(Records from a data source)
#####
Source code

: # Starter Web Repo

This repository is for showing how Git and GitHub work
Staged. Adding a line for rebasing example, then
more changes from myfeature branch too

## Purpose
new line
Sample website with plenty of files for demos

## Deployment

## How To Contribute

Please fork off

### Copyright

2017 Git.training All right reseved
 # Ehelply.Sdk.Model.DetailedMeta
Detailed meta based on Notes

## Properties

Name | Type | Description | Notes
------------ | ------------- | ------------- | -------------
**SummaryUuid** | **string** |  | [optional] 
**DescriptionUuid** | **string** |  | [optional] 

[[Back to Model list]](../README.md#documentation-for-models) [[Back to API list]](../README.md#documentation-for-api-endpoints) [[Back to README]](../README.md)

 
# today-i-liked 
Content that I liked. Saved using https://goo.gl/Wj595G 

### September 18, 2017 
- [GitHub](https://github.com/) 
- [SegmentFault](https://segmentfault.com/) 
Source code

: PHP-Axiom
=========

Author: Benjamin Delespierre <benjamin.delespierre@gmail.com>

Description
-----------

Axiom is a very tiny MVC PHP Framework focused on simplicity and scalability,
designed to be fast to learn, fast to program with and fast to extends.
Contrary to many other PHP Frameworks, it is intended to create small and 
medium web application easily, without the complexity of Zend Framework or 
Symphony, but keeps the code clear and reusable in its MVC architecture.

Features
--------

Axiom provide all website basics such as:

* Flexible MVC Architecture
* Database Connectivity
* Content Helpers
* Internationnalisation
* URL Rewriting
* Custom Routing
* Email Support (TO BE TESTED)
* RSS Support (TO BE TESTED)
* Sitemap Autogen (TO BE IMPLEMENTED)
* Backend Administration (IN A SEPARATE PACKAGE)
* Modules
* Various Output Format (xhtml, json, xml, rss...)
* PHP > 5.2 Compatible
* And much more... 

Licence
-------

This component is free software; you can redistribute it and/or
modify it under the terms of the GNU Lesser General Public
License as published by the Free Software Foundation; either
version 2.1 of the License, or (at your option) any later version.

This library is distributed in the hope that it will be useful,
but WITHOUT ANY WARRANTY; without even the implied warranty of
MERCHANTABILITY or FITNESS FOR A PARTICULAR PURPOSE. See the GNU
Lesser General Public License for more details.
#####
**Task**
Retype each line of the data exactly as it reads.

**Solution to this problem**
Source code

: # Starter Web Repo

This repository is for showing how Git and GitHub work
Staged. Adding a line for rebasing example, then
more changes from myfeature branch too

## Purpose
new line
Sample website with plenty of files for demos

## Deployment

## How To Contribute

Please fork off

### Copyright

2017 Git.training All right reseved
 # Ehelply.Sdk.Model.DetailedMeta
Detailed meta based on Notes

## Properties

Name | Type | Description | Notes
------------ | ------------- | ------------- | -------------
**SummaryUuid** | **string** |  | [optional] 
**DescriptionUuid** | **string** |  | [optional] 

[[Back to Model list]](../README.md#documentation-for-models) [[Back to API list]](../README.md#documentation-for-api-endpoints) [[Back to README]](../README.md)

 
# today-i-liked 
Content that I liked. Saved using https://goo.gl/Wj595G 

### September 18, 2017 
- [GitHub](https://github.com/) 
- [SegmentFault](https://segmentfault.com/) 
Source code

: PHP-Axiom
=========

Author: Benjamin Delespierre <benjamin.delespierre@gmail.com>

Description
-----------

Axiom is a very tiny MVC PHP Framework focused on simplicity and scalability,
designed to be fast to learn, fast to program with and fast to extends.
Contrary to many other PHP Frameworks, it is intended to create small and 
medium web application easily, without the complexity of Zend Framework or 
Symphony, but keeps the code clear and reusable in its MVC architecture.

Features
--------

Axiom provide all website basics such as:

* Flexible MVC Architecture
* Database Connectivity
* Content Helpers
* Internationnalisation
* URL Rewriting
* Custom Routing
* Email Support (TO BE TESTED)
* RSS Support (TO BE TESTED)
* Sitemap Autogen (TO BE IMPLEMENTED)
* Backend Administration (IN A SEPARATE PACKAGE)
* Modules
* Various Output Format (xhtml, json, xml, rss...)
* PHP > 5.2 Compatible
* And much more... 

Licence
-------

This component is free software; you can redistribute it and/or
modify it under the terms of the GNU Lesser General Public
License as published by the Free Software Foundation; either
version 2.1 of the License, or (at your option) any later version.

This library is distributed in the hope that it will be useful,
but WITHOUT ANY WARRANTY; without even the implied warranty of
MERCHANTABILITY or FITNESS FOR A PARTICULAR PURPOSE. See the GNU
Lesser General Public License for more details.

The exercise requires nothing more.